INSTRUCTIONS FOR THE TASK:
When a line in the data below includes "nazwa", pick it out and copy it.

START INPUT DATA

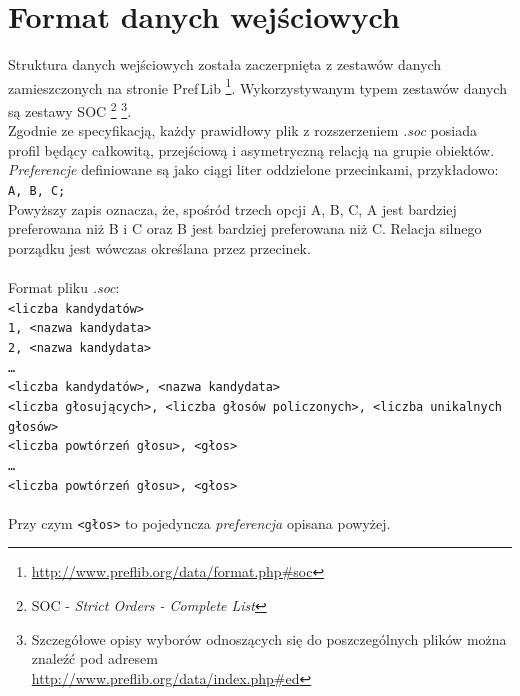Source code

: \documentclass[pdflatex,11pt]{../aghdoc_version2}
\newcommand{\code}[1]{\texttt{#1}}
\begin{document}
\section{Format danych wejściowych}
\label{sec:format_danych_wejsciowych}
Struktura danych wejściowych została zaczerpnięta z zestawów danych zamieszczonych na stronie Pref\,Lib \footnote{\url{http://www.preflib.org/data/format.php\#soc}}. Wykorzystywanym typem zestawów danych są zestawy SOC \footnote{SOC - \textit{Strict Orders - Complete List}}
\footnote{Szczegółowe opisy wyborów odnoszących się do poszczególnych plików można znaleźć pod adresem\\\url{http://www.preflib.org/data/index.php\#ed}}.\\
Zgodnie ze specyfikacją, każdy prawidłowy plik z rozszerzeniem \textit{.soc} posiada profil będący całkowitą, przejściową i asymetryczną relacją na grupie obiektów.\\
\textit{Preferencje} definiowane są jako ciągi liter oddzielone przecinkami, przykładowo:\\
\code{A, B, C;}\\
Powyższy zapis oznacza, że, spośród trzech opcji A, B, C, A jest bardziej preferowana niż B i C oraz B jest bardziej preferowana niż C. Relacja silnego porządku jest wówczas określana przez przecinek.\\
\\
Format pliku \textit{.soc}:\\
\code{<liczba kandydatów> \\
1, <nazwa kandydata> \\
2, <nazwa kandydata> \\
… \\
<liczba kandydatów>, <nazwa kandydata> \\
<liczba głosujących>, <liczba głosów policzonych>, <liczba unikalnych głosów> \\
<liczba powtórzeń głosu>, <głos> \\
… \\
<liczba powtórzeń głosu>, <głos>}\\
\\
Przy czym \code{<głos>} to pojedyncza \textit{preferencja} opisana powyżej.
\end{document}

END INPUT DATA

EXERCISE ANSWER:
1, <nazwa kandydata> \\
2, <nazwa kandydata> \\
<liczba kandydatów>, <nazwa kandydata> \\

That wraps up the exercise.